By Phillip Bazzini, Certified Trainer

Athletes inevitably will encounter distractions during competition. It may be intimidation from the opposing team (“No batter”), crowd noise (“Hey batter, you stink”), or harmful self-directed performance anxiety (“Please don’t hit it to me”). Athletes must be able to maintain mental focus whether the task is rehabilitation from a serious injury or hitting the cutoff man with an accurate throw during a crucial game. In the cerebral sport of cricket which draws some similar comparison to baseball both in skill and mental focus, “Robust psychological attributes coupled with effective use of cognitive skills and strategies are critical for success” states Weissensteiner, Abernethy, Farrow & Gross, (2012).

The term mental toughness was popularized by the sport psychologist James Loehr and used to describe the ability to consistently maintain an ideal performance state during the heat of competition, the ability to rebound from failures, and a psychological edge.

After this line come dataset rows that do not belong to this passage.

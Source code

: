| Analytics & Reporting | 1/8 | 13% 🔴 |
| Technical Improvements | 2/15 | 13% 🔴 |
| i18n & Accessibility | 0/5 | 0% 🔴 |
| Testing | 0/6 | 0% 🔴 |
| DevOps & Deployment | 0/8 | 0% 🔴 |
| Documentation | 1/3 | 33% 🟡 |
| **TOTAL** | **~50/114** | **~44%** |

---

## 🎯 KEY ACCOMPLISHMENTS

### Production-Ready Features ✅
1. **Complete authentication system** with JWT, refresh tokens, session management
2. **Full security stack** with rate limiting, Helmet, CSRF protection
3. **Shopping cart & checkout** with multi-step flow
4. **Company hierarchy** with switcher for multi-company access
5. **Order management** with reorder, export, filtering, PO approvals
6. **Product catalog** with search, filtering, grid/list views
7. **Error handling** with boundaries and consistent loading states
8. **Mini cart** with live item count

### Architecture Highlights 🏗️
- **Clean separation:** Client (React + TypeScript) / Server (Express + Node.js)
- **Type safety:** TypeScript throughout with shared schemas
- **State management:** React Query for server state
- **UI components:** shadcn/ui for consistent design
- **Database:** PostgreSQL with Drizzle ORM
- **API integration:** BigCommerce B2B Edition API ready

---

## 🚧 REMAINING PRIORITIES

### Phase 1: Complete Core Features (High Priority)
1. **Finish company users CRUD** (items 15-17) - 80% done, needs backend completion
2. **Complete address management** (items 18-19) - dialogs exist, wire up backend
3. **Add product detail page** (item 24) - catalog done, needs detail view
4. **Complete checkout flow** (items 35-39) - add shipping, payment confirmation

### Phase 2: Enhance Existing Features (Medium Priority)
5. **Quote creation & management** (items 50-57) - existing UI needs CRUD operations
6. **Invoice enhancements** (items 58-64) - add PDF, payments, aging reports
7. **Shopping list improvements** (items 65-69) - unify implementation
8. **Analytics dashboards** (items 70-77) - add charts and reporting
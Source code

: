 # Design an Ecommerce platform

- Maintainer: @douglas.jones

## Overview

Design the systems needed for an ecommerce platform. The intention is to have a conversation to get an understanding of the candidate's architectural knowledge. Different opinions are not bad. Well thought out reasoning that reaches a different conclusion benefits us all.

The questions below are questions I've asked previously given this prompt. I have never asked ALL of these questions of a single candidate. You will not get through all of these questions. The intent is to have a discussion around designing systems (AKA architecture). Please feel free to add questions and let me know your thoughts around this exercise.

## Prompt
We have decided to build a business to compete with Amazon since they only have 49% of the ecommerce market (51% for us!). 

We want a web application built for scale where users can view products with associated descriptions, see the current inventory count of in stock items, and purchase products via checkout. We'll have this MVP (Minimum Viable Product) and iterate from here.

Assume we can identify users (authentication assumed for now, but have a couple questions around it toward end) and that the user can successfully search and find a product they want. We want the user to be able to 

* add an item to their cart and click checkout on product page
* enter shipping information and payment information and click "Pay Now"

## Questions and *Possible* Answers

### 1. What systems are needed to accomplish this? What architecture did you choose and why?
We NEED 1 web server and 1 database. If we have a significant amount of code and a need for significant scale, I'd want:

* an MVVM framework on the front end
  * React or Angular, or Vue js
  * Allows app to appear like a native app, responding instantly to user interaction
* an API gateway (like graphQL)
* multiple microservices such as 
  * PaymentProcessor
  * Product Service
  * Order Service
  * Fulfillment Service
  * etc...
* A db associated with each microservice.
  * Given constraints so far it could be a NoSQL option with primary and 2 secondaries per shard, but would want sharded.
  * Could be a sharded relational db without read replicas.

Although opinions differ, there may be some agreement that mental toughness is displayed by an athlete’s willingness to cope with competitive situations and could include a driven desire to quickly return to play after an injury (Mack & Ragan, 2008).

Mental imagery is a popular well-established cognitive strategy used to improve performance. An athlete’s ability to vividly create mental images of technical proficiency has been shown to increase accuracy in the tennis serve compared to athlete’s who self-report a poor ability to use mental imagery (Williams & Cumming, 2011). When working with athletes before a major competition, I have encouraged them to picture themselves winning, making the shot, or flawlessly executing the game plan. Anecdotal feedback has been positive with this strategy. However, it should be added that experience has taught me that mental imagery is not for every athlete. For some athletes, a different mental preparation strategy should be considered. For these athletes, I would suggest establishing a consistent warm-up routine that may have a calming effect and possibly reduce pre-competition anxiety. As a coach, I would surmise that the key is to best understand each athlete’s individual nuances and be able to offer the best advice that may lead to the optimal performance state of mind. “Understanding the athlete’s cognitive style becomes extremely relevant since it could enable some prediction of their behavior in future competitive situations” (de Melo & Giavoni, 2010).

For the sports performance coach, it may be of some value to attempt to measure the psychological characteristics consistent with successful performers and assist those athletes who may struggle with mental focus during competition or training, provided that a reliable psychological assessment exists.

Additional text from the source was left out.